*Activity*. The whole listing below needs to be retyped without a single change.

*Source material*.
*** Begin section ***
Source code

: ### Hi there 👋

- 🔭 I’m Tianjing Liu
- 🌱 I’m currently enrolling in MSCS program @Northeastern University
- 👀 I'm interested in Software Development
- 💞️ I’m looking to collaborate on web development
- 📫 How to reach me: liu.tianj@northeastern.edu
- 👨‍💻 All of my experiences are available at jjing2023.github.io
*** End section ***
*Result of this task*.
Source code

: ### Hi there 👋

- 🔭 I’m Tianjing Liu
- 🌱 I’m currently enrolling in MSCS program @Northeastern University
- 👀 I'm interested in Software Development
- 💞️ I’m looking to collaborate on web development
- 📫 How to reach me: liu.tianj@northeastern.edu
- 👨‍💻 All of my experiences are available at jjing2023.github.io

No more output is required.